(Stored items)
++++++++++
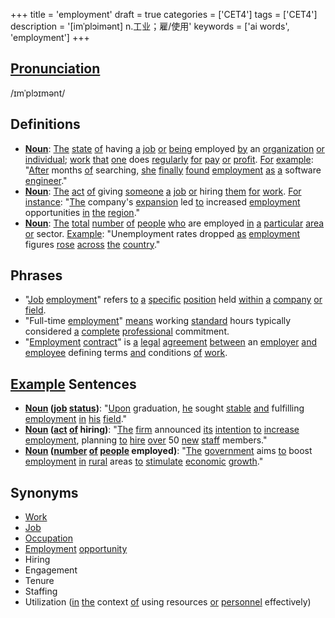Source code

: +++
title = 'employment'
draft = true
categories = ['CET4']
tags = ['CET4']
description = '[imˈplɔimənt] n.工业；雇/使用'
keywords = ['ai words', 'employment']
+++

## [Pronunciation](/en/post/pronunciation/)
/ɪmˈplɔɪmənt/

## Definitions
- **[Noun](/en/post/noun/)**: [The](/en/post/the/) [state](/en/post/state/) [of](/en/post/of/) having [a](/en/post/a/) [job](/en/post/job/) [or](/en/post/or/) [being](/en/post/being/) employed [by](/en/post/by/) an [organization](/en/post/organization/) [or](/en/post/or/) [individual](/en/post/individual/); [work](/en/post/work/) [that](/en/post/that/) [one](/en/post/one/) does [regularly](/en/post/regularly/) [for](/en/post/for/) [pay](/en/post/pay/) [or](/en/post/or/) [profit](/en/post/profit/). [For](/en/post/for/) [example](/en/post/example/): "[After](/en/post/after/) months [of](/en/post/of/) searching, [she](/en/post/she/) [finally](/en/post/finally/) [found](/en/post/found/) [employment](/en/post/employment/) [as](/en/post/as/) [a](/en/post/a/) software [engineer](/en/post/engineer/)."
- **[Noun](/en/post/noun/)**: [The](/en/post/the/) [act](/en/post/act/) [of](/en/post/of/) giving [someone](/en/post/someone/) [a](/en/post/a/) [job](/en/post/job/) [or](/en/post/or/) hiring [them](/en/post/them/) [for](/en/post/for/) [work](/en/post/work/). [For](/en/post/for/) [instance](/en/post/instance/): "[The](/en/post/the/) company's [expansion](/en/post/expansion/) led [to](/en/post/to/) increased [employment](/en/post/employment/) opportunities [in](/en/post/in/) [the](/en/post/the/) [region](/en/post/region/)."
- **[Noun](/en/post/noun/)**: [The](/en/post/the/) [total](/en/post/total/) [number](/en/post/number/) [of](/en/post/of/) [people](/en/post/people/) [who](/en/post/who/) are employed [in](/en/post/in/) [a](/en/post/a/) [particular](/en/post/particular/) [area](/en/post/area/) [or](/en/post/or/) sector. [Example](/en/post/example/): "Unemployment rates dropped [as](/en/post/as/) [employment](/en/post/employment/) figures [rose](/en/post/rose/) [across](/en/post/across/) [the](/en/post/the/) [country](/en/post/country/)."

## Phrases
- "[Job](/en/post/job/) [employment](/en/post/employment/)" refers [to](/en/post/to/) [a](/en/post/a/) [specific](/en/post/specific/) [position](/en/post/position/) held [within](/en/post/within/) [a](/en/post/a/) [company](/en/post/company/) [or](/en/post/or/) [field](/en/post/field/).
- "Full-time [employment](/en/post/employment/)" [means](/en/post/means/) working [standard](/en/post/standard/) hours typically considered [a](/en/post/a/) [complete](/en/post/complete/) [professional](/en/post/professional/) commitment.
- "[Employment](/en/post/employment/) [contract](/en/post/contract/)" is [a](/en/post/a/) [legal](/en/post/legal/) [agreement](/en/post/agreement/) [between](/en/post/between/) an [employer](/en/post/employer/) [and](/en/post/and/) [employee](/en/post/employee/) defining terms [and](/en/post/and/) conditions [of](/en/post/of/) [work](/en/post/work/).
  
## [Example](/en/post/example/) Sentences
- **[Noun](/en/post/noun/) ([job](/en/post/job/) [status](/en/post/status/))**: "[Upon](/en/post/upon/) graduation, [he](/en/post/he/) sought [stable](/en/post/stable/) [and](/en/post/and/) fulfilling [employment](/en/post/employment/) [in](/en/post/in/) [his](/en/post/his/) [field](/en/post/field/)."
- **[Noun](/en/post/noun/) ([act](/en/post/act/) [of](/en/post/of/) hiring)**: "[The](/en/post/the/) [firm](/en/post/firm/) announced [its](/en/post/its/) [intention](/en/post/intention/) [to](/en/post/to/) [increase](/en/post/increase/) [employment](/en/post/employment/), planning [to](/en/post/to/) [hire](/en/post/hire/) [over](/en/post/over/) 50 [new](/en/post/new/) [staff](/en/post/staff/) members."
- **[Noun](/en/post/noun/) ([number](/en/post/number/) [of](/en/post/of/) [people](/en/post/people/) employed)**: "[The](/en/post/the/) [government](/en/post/government/) aims [to](/en/post/to/) boost [employment](/en/post/employment/) [in](/en/post/in/) [rural](/en/post/rural/) areas [to](/en/post/to/) [stimulate](/en/post/stimulate/) [economic](/en/post/economic/) [growth](/en/post/growth/)."

## Synonyms
- [Work](/en/post/work/)
- [Job](/en/post/job/)
- [Occupation](/en/post/occupation/)
- [Employment](/en/post/employment/) [opportunity](/en/post/opportunity/)
- Hiring
- Engagement
- Tenure
- Staffing
- Utilization ([in](/en/post/in/) [the](/en/post/the/) context [of](/en/post/of/) using resources [or](/en/post/or/) [personnel](/en/post/personnel/) effectively)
++++++++++
**About this task:** Each line of the data must be transcribed exactly; pictures are not carried over.

**Task solution:**
Source code

: +++
title = 'employment'
draft = true
categories = ['CET4']
tags = ['CET4']
description = '[imˈplɔimənt] n.工业；雇/使用'
keywords = ['ai words', 'employment']
+++

## [Pronunciation](/en/post/pronunciation/)
/ɪmˈplɔɪmənt/

## Definitions
- **[Noun](/en/post/noun/)**: [The](/en/post/the/) [state](/en/post/state/) [of](/en/post/of/) having [a](/en/post/a/) [job](/en/post/job/) [or](/en/post/or/) [being](/en/post/being/) employed [by](/en/post/by/) an [organization](/en/post/organization/) [or](/en/post/or/) [individual](/en/post/individual/); [work](/en/post/work/) [that](/en/post/that/) [one](/en/post/one/) does [regularly](/en/post/regularly/) [for](/en/post/for/) [pay](/en/post/pay/) [or](/en/post/or/) [profit](/en/post/profit/). [For](/en/post/for/) [example](/en/post/example/): "[After](/en/post/after/) months [of](/en/post/of/) searching, [she](/en/post/she/) [finally](/en/post/finally/) [found](/en/post/found/) [employment](/en/post/employment/) [as](/en/post/as/) [a](/en/post/a/) software [engineer](/en/post/engineer/)."
- **[Noun](/en/post/noun/)**: [The](/en/post/the/) [act](/en/post/act/) [of](/en/post/of/) giving [someone](/en/post/someone/) [a](/en/post/a/) [job](/en/post/job/) [or](/en/post/or/) hiring [them](/en/post/them/) [for](/en/post/for/) [work](/en/post/work/). [For](/en/post/for/) [instance](/en/post/instance/): "[The](/en/post/the/) company's [expansion](/en/post/expansion/) led [to](/en/post/to/) increased [employment](/en/post/employment/) opportunities [in](/en/post/in/) [the](/en/post/the/) [region](/en/post/region/)."
- **[Noun](/en/post/noun/)**: [The](/en/post/the/) [total](/en/post/total/) [number](/en/post/number/) [of](/en/post/of/) [people](/en/post/people/) [who](/en/post/who/) are employed [in](/en/post/in/) [a](/en/post/a/) [particular](/en/post/particular/) [area](/en/post/area/) [or](/en/post/or/) sector. [Example](/en/post/example/): "Unemployment rates dropped [as](/en/post/as/) [employment](/en/post/employment/) figures [rose](/en/post/rose/) [across](/en/post/across/) [the](/en/post/the/) [country](/en/post/country/)."

## Phrases
- "[Job](/en/post/job/) [employment](/en/post/employment/)" refers [to](/en/post/to/) [a](/en/post/a/) [specific](/en/post/specific/) [position](/en/post/position/) held [within](/en/post/within/) [a](/en/post/a/) [company](/en/post/company/) [or](/en/post/or/) [field](/en/post/field/).
- "Full-time [employment](/en/post/employment/)" [means](/en/post/means/) working [standard](/en/post/standard/) hours typically considered [a](/en/post/a/) [complete](/en/post/complete/) [professional](/en/post/professional/) commitment.
- "[Employment](/en/post/employment/) [contract](/en/post/contract/)" is [a](/en/post/a/) [legal](/en/post/legal/) [agreement](/en/post/agreement/) [between](/en/post/between/) an [employer](/en/post/employer/) [and](/en/post/and/) [employee](/en/post/employee/) defining terms [and](/en/post/and/) conditions [of](/en/post/of/) [work](/en/post/work/).
  
## [Example](/en/post/example/) Sentences
- **[Noun](/en/post/noun/) ([job](/en/post/job/) [status](/en/post/status/))**: "[Upon](/en/post/upon/) graduation, [he](/en/post/he/) sought [stable](/en/post/stable/) [and](/en/post/and/) fulfilling [employment](/en/post/employment/) [in](/en/post/in/) [his](/en/post/his/) [field](/en/post/field/)."
- **[Noun](/en/post/noun/) ([act](/en/post/act/) [of](/en/post/of/) hiring)**: "[The](/en/post/the/) [firm](/en/post/firm/) announced [its](/en/post/its/) [intention](/en/post/intention/) [to](/en/post/to/) [increase](/en/post/increase/) [employment](/en/post/employment/), planning [to](/en/post/to/) [hire](/en/post/hire/) [over](/en/post/over/) 50 [new](/en/post/new/) [staff](/en/post/staff/) members."
- **[Noun](/en/post/noun/) ([number](/en/post/number/) [of](/en/post/of/) [people](/en/post/people/) employed)**: "[The](/en/post/the/) [government](/en/post/government/) aims [to](/en/post/to/) boost [employment](/en/post/employment/) [in](/en/post/in/) [rural](/en/post/rural/) areas [to](/en/post/to/) [stimulate](/en/post/stimulate/) [economic](/en/post/economic/) [growth](/en/post/growth/)."

## Synonyms
- [Work](/en/post/work/)
- [Job](/en/post/job/)
- [Occupation](/en/post/occupation/)
- [Employment](/en/post/employment/) [opportunity](/en/post/opportunity/)
- Hiring
- Engagement
- Tenure
- Staffing
- Utilization ([in](/en/post/in/) [the](/en/post/the/) context [of](/en/post/of/) using resources [or](/en/post/or/) [personnel](/en/post/personnel/) effectively)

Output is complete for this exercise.